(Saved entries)
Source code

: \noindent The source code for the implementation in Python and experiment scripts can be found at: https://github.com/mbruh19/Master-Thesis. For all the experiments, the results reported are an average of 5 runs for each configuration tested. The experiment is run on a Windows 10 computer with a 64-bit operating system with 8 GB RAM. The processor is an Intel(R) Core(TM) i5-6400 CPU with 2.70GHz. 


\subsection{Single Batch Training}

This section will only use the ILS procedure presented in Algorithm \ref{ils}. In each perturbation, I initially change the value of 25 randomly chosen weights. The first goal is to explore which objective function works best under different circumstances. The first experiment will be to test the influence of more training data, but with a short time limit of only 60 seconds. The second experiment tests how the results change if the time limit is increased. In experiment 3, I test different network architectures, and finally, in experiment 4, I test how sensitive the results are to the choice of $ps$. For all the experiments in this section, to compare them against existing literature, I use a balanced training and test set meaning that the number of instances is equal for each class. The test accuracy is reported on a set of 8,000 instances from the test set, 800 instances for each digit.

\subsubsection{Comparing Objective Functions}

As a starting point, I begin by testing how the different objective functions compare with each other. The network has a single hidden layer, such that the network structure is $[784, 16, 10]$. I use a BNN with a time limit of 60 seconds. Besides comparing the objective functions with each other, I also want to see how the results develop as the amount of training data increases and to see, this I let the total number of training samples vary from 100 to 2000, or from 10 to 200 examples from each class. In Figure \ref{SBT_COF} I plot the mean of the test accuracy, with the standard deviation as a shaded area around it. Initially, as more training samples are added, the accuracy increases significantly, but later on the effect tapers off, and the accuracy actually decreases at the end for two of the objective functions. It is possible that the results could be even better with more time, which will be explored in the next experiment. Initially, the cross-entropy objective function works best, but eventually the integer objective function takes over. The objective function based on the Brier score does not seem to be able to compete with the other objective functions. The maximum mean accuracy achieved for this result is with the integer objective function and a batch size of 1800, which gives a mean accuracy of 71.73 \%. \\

WORK INSTRUCTION
Every record above is to be written out exactly.

FINISHED EXERCISE
Source code

: \noindent The source code for the implementation in Python and experiment scripts can be found at: https://github.com/mbruh19/Master-Thesis. For all the experiments, the results reported are an average of 5 runs for each configuration tested. The experiment is run on a Windows 10 computer with a 64-bit operating system with 8 GB RAM. The processor is an Intel(R) Core(TM) i5-6400 CPU with 2.70GHz. 


\subsection{Single Batch Training}

This section will only use the ILS procedure presented in Algorithm \ref{ils}. In each perturbation, I initially change the value of 25 randomly chosen weights. The first goal is to explore which objective function works best under different circumstances. The first experiment will be to test the influence of more training data, but with a short time limit of only 60 seconds. The second experiment tests how the results change if the time limit is increased. In experiment 3, I test different network architectures, and finally, in experiment 4, I test how sensitive the results are to the choice of $ps$. For all the experiments in this section, to compare them against existing literature, I use a balanced training and test set meaning that the number of instances is equal for each class. The test accuracy is reported on a set of 8,000 instances from the test set, 800 instances for each digit.

\subsubsection{Comparing Objective Functions}

As a starting point, I begin by testing how the different objective functions compare with each other. The network has a single hidden layer, such that the network structure is $[784, 16, 10]$. I use a BNN with a time limit of 60 seconds. Besides comparing the objective functions with each other, I also want to see how the results develop as the amount of training data increases and to see, this I let the total number of training samples vary from 100 to 2000, or from 10 to 200 examples from each class. In Figure \ref{SBT_COF} I plot the mean of the test accuracy, with the standard deviation as a shaded area around it. Initially, as more training samples are added, the accuracy increases significantly, but later on the effect tapers off, and the accuracy actually decreases at the end for two of the objective functions. It is possible that the results could be even better with more time, which will be explored in the next experiment. Initially, the cross-entropy objective function works best, but eventually the integer objective function takes over. The objective function based on the Brier score does not seem to be able to compete with the other objective functions. The maximum mean accuracy achieved for this result is with the integer objective function and a batch size of 1800, which gives a mean accuracy of 71.73 \%. \\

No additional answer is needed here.